1

I'm using Jena TDB to maintain call-dependency structures of various software projects. After statically analyzing large projects, it may be the case that I need to add 100k statements to a dedicated Jena Model within the TDB-backed dataset, maybe even millions in extreme cases.

The issue

Adding 300k statements takes about 11 minutes. Imagine how long it would take to add 3M. I wonder if there's another approach to add this many statements, or another technology altogether.

What I've tried

  • Added all statements using model.add(List<Statement> stmts) - throws an java.lang.OutOfMemoryError and hogs the dataset due to the acquired write lock.
  • Added all statements in chunks of e.g. 1000, while committing and releasing the lock in between. Works but takes forever as stated above, I presume due to the overhead of transactional write-ahead logging.
  • Added the statements to a temporary, fresh and TDB-backed model non-transactionally, then replaced the old model with the new one. RAM usage rises exorbitantly and slows down the whole system.

Side Questions

  • Are there alternatives to Jena/RDF you would recommend for this use case?
  • Will Jena be scaleable w.r.t. distributed file systems/computing?

Other information

I'm using transactions which is probably a major slowdown factor due to heavy I/O. Can't avoid that though, since it's "once transactional, always transactional".

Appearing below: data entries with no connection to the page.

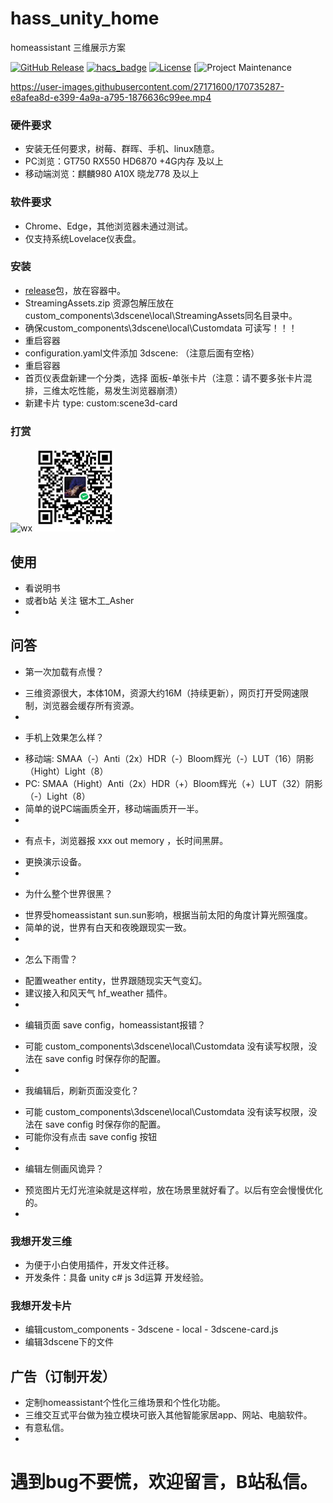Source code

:# hass_unity_home
homeassistant 三维展示方案

[![GitHub Release][releases-shield]][releases]
[![hacs_badge](https://img.shields.io/badge/HACS-Default-orange.svg?style=for-the-badge)](https://github.com/hacs/integration)
[![License][license-shield]](LICENSE.md)
[![Project Maintenance][maintenance-shield]

https://user-images.githubusercontent.com/27171600/170735287-e8afea8d-e399-4a9a-a795-1876636c99ee.mp4
### 硬件要求
+ 安装无任何要求，树莓、群晖、手机、linux随意。
+ PC浏览：GT750   RX550   HD6870  +4G内存 及以上
+ 移动端浏览：麒麟980 A10X 晓龙778  及以上

### 软件要求
+ Chrome、Edge，其他浏览器未通过测试。
+ 仅支持系统Lovelace仪表盘。
### 安装
+ [release](https://github.com/FrostZhang/hass_unity_home/releases)包，放在容器中。
+ StreamingAssets.zip 资源包解压放在custom_components\3dscene\local\StreamingAssets同名目录中。
+ 确保custom_components\3dscene\local\Customdata 可读写！！！
+ 重启容器
+ configuration.yaml文件添加 3dscene: （注意后面有空格）
+ 重启容器
+ 首页仪表盘新建一个分类，选择 面板-单张卡片（注意：请不要多张卡片混排，三维太吃性能，易发生浏览器崩溃）
+ 新建卡片 type: custom:scene3d-card

### 打赏
![wx](http://cdn.asherlink.top/wxskm.jpg) ![wx](/Other/wxskm.jpg)

## 使用
+ 看说明书
+ 或者b站 关注 锯木工_Asher 
+ 
## 问答
+ 第一次加载有点慢？
- 三维资源很大，本体10M，资源大约16M（持续更新），网页打开受网速限制，浏览器会缓存所有资源。
-
+ 手机上效果怎么样？
- 移动端: SMAA（-）Anti（2x）HDR（-）Bloom辉光（-）LUT（16）阴影（Hight）Light（8）
- PC: SMAA（Hight）Anti（2x）HDR（+）Bloom辉光（+）LUT（32）阴影（-）Light（8）
- 简单的说PC端画质全开，移动端画质开一半。
-
+ 有点卡，浏览器报 xxx out memory ，长时间黑屏。
- 更换演示设备。
-
+ 为什么整个世界很黑？
- 世界受homeassistant sun.sun影响，根据当前太阳的角度计算光照强度。
- 简单的说，世界有白天和夜晚跟现实一致。
-
+ 怎么下雨雪？
- 配置weather entity，世界跟随现实天气变幻。
- 建议接入和风天气 hf_weather 插件。
-
+ 编辑页面 save config，homeassistant报错？
- 可能 custom_components\3dscene\local\Customdata 没有读写权限，没法在 save config 时保存你的配置。
-
+ 我编辑后，刷新页面没变化？
- 可能 custom_components\3dscene\local\Customdata 没有读写权限，没法在 save config 时保存你的配置。
- 可能你没有点击 save config 按钮
-
+ 编辑左侧画风诡异？
- 预览图片无灯光渲染就是这样啦，放在场景里就好看了。以后有空会慢慢优化的。
-
### 我想开发三维
+ 为便于小白使用插件，开发文件迁移。
+ 开发条件：具备 unity c# js 3d运算 开发经验。

### 我想开发卡片
+ 编辑custom_components - 3dscene - local - 3dscene-card.js
+ 编辑3dscene下的文件

## 广告（订制开发）
+ 定制homeassistant个性化三维场景和个性化功能。
+ 三维交互式平台做为独立模块可嵌入其他智能家居app、网站、电脑软件。
+ 有意私信。
+ 
# 遇到bug不要慌，欢迎留言，B站私信。

[commits-shield]: https://img.shields.io/github/commit-activity/y/custom-cards/restriction-card.svg?style=for-the-badge
[commits]: https://github.com/custom-cards/restriction-card/commits/master
[discord]: https://discord.gg/5e9yvq
[discord-shield]: https://img.shields.io/discord/330944238910963714.svg?style=for-the-badge
[forum-shield]: https://img.shields.io/badge/community-forum-brightgreen.svg?style=for-the-badge
[forum]: https://community.home-assistant.io/t/lovelace-restriction-card-client-side-security/142889
[license-shield]: https://img.shields.io/github/license/custom-cards/restriction-card.svg?style=for-the-badge
[maintenance-shield]: https://img.shields.io/badge/maintainer-Ian%20Richardson%20%40iantrich-blue.svg?style=for-the-badge
[releases-shield]: https://img.shields.io/github/release/custom-cards/restriction-card.svg?style=for-the-badge
[releases]: https://github.com/custom-cards/restriction-card/releases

A TDB-backed dataset can be used non-transactionally but once used in a transaction, it must be used transactionally after that.

Thanks for any tips, dearly appreciate it.


Code & Tests

Upon @AndyS's recommendation I retried adding all statements in a single transaction like so:

List<Statement> statements = ...;

//Print statistics
System.out.println("Statement count: " + statements.size());

//Log the start of the operation to measure its duration
Long start = System.currentTimeMillis();

//Add all statements in one transaction
workspace.beginTransaction(ReadWrite.WRITE); //forwards to dataset.begin(ReadWrite rw)
try {
    model.add(statements);
} catch (Exception e) {
    e.printStackTrace();
    workspace.abortTransaction(); //forwards to dataset.abort()
} finally {
    workspace.commitTransaction();  //forwards to dataset.commit()
}

//Check how long the operation took
double durationS = (System.currentTimeMillis() - start) / 1000.0;
System.out.println("Transaction took " + durationS + " seconds.");

This is the output:

Statement count: 3233481

The thread this transaction runs in crashes with the following message in the debugger:

Daemon Thread [ForkJoinPool-1-worker-1] (Suspended (exception OutOfMemoryError))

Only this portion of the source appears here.